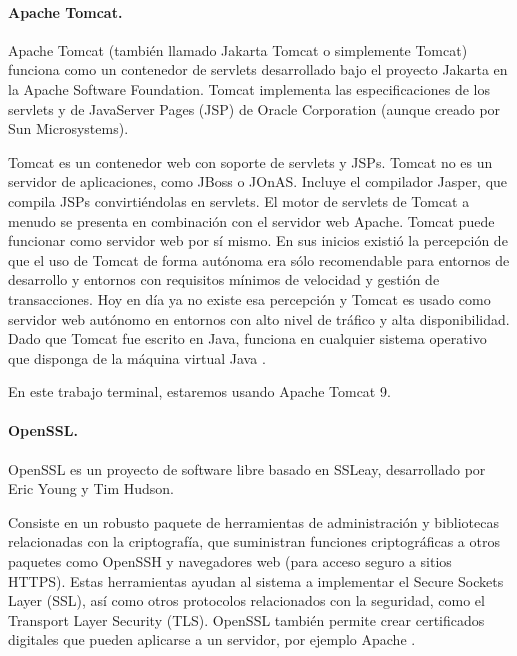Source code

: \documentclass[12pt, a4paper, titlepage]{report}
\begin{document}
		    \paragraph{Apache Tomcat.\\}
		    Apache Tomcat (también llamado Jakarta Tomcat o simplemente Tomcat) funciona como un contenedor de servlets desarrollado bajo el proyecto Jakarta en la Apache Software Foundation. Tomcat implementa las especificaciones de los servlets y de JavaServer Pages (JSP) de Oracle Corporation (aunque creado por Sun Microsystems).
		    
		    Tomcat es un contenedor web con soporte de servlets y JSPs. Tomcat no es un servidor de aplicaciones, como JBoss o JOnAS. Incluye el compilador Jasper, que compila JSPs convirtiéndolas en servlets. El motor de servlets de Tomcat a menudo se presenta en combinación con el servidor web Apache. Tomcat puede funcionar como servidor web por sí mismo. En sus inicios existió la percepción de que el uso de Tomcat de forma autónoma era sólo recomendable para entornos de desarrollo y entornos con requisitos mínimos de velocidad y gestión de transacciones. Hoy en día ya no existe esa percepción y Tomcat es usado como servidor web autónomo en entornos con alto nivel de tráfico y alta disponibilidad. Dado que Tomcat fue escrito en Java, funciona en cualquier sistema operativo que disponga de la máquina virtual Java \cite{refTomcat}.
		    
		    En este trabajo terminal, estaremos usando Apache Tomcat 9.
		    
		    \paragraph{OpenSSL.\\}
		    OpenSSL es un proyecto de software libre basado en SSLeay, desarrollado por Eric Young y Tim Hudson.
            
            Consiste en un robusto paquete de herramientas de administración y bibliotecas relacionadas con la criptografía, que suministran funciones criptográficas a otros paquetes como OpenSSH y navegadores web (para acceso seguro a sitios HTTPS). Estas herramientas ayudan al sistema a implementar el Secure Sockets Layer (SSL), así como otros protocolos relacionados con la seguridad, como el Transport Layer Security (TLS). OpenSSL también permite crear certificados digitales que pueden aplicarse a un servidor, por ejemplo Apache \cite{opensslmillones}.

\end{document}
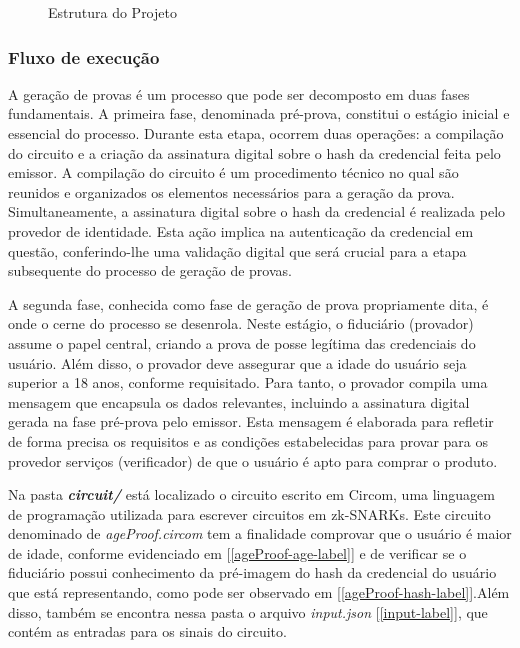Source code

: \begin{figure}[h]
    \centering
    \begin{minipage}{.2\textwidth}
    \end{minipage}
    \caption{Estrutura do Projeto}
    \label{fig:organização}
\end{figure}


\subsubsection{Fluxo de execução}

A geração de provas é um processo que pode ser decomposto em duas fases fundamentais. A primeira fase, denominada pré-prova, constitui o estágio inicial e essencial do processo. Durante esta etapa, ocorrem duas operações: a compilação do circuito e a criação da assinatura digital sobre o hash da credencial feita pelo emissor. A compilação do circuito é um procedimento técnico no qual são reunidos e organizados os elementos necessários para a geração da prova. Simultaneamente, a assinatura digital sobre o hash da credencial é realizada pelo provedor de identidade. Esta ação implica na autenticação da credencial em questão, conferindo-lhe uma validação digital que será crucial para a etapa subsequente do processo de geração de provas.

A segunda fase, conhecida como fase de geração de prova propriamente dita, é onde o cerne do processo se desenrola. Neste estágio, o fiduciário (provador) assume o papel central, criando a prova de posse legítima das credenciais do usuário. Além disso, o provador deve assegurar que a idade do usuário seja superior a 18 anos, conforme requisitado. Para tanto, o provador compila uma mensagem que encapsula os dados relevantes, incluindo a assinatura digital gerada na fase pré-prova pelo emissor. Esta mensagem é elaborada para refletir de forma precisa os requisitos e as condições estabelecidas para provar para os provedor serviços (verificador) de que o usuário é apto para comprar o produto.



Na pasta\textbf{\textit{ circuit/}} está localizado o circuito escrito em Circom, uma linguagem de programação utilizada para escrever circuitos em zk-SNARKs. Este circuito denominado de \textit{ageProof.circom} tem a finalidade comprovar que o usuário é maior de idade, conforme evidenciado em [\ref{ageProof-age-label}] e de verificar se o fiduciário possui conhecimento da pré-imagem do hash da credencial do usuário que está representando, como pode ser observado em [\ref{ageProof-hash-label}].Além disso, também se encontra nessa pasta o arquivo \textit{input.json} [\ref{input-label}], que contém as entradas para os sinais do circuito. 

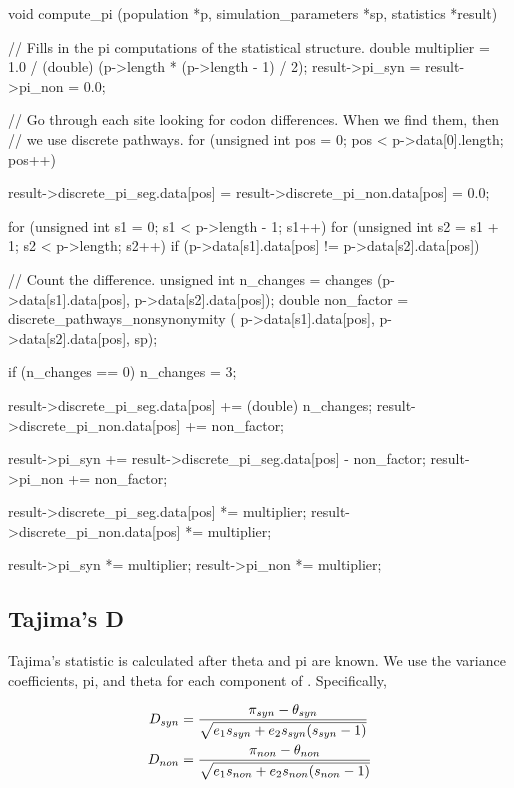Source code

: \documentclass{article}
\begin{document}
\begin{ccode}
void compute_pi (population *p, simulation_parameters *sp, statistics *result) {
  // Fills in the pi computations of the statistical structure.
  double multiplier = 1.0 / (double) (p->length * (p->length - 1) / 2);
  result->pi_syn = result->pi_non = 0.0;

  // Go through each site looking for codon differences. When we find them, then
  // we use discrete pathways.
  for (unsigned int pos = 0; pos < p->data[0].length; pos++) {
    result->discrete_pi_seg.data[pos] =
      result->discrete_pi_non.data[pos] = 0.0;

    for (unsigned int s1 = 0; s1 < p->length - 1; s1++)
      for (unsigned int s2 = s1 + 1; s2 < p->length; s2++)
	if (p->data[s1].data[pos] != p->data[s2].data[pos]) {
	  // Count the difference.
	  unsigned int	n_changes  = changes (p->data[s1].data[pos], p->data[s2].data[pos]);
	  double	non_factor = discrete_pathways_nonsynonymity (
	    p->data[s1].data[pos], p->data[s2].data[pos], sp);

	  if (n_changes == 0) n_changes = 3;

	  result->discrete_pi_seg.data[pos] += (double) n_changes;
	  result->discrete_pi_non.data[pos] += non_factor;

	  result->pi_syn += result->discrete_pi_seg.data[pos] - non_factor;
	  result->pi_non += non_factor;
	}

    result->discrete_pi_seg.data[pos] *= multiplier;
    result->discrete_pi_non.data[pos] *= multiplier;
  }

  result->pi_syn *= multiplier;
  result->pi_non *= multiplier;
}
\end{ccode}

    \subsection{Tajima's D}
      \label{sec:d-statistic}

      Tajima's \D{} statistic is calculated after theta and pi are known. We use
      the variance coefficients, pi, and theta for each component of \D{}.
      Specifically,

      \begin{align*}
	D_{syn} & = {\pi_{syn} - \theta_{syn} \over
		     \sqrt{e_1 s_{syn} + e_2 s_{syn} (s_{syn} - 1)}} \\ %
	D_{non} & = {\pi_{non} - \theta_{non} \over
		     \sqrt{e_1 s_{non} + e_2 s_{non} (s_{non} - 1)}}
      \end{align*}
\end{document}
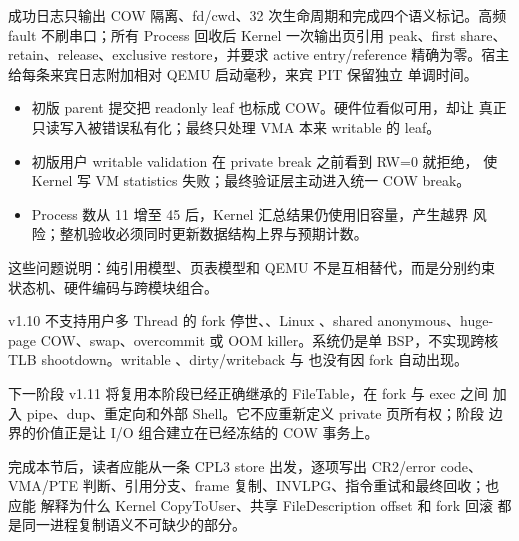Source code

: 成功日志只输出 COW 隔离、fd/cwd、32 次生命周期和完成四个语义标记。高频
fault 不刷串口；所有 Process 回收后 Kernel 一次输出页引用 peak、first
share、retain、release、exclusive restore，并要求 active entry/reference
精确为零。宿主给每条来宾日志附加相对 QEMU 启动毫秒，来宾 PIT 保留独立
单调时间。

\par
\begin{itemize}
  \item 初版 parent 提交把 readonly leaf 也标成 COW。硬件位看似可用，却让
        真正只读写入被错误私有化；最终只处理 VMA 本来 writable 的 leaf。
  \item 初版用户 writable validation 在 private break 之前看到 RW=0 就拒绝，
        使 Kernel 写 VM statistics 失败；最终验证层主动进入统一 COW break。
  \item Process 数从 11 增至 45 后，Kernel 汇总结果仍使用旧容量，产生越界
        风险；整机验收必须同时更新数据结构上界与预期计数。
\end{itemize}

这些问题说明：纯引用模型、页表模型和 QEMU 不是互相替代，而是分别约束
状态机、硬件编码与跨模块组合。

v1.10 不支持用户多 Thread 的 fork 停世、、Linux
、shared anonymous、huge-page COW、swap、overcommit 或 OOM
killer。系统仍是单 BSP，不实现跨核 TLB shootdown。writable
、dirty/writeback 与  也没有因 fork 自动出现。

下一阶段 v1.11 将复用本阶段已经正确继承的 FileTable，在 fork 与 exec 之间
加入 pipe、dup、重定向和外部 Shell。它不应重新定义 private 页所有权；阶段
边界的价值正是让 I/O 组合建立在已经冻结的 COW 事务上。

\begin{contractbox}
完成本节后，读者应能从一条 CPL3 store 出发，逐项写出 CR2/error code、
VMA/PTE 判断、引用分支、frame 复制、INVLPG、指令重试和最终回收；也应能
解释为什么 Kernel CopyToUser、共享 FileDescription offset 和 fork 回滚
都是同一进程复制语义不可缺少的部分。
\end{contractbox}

+-------+

- Task instructions -
Which of the lines above include the word "provedor"? Copy each of them.

- Task answer -
A geração de provas é um processo que pode ser decomposto em duas fases fundamentais. A primeira fase, denominada pré-prova, constitui o estágio inicial e essencial do processo. Durante esta etapa, ocorrem duas operações: a compilação do circuito e a criação da assinatura digital sobre o hash da credencial feita pelo emissor. A compilação do circuito é um procedimento técnico no qual são reunidos e organizados os elementos necessários para a geração da prova. Simultaneamente, a assinatura digital sobre o hash da credencial é realizada pelo provedor de identidade. Esta ação implica na autenticação da credencial em questão, conferindo-lhe uma validação digital que será crucial para a etapa subsequente do processo de geração de provas.
A segunda fase, conhecida como fase de geração de prova propriamente dita, é onde o cerne do processo se desenrola. Neste estágio, o fiduciário (provador) assume o papel central, criando a prova de posse legítima das credenciais do usuário. Além disso, o provador deve assegurar que a idade do usuário seja superior a 18 anos, conforme requisitado. Para tanto, o provador compila uma mensagem que encapsula os dados relevantes, incluindo a assinatura digital gerada na fase pré-prova pelo emissor. Esta mensagem é elaborada para refletir de forma precisa os requisitos e as condições estabelecidas para provar para os provedor serviços (verificador) de que o usuário é apto para comprar o produto.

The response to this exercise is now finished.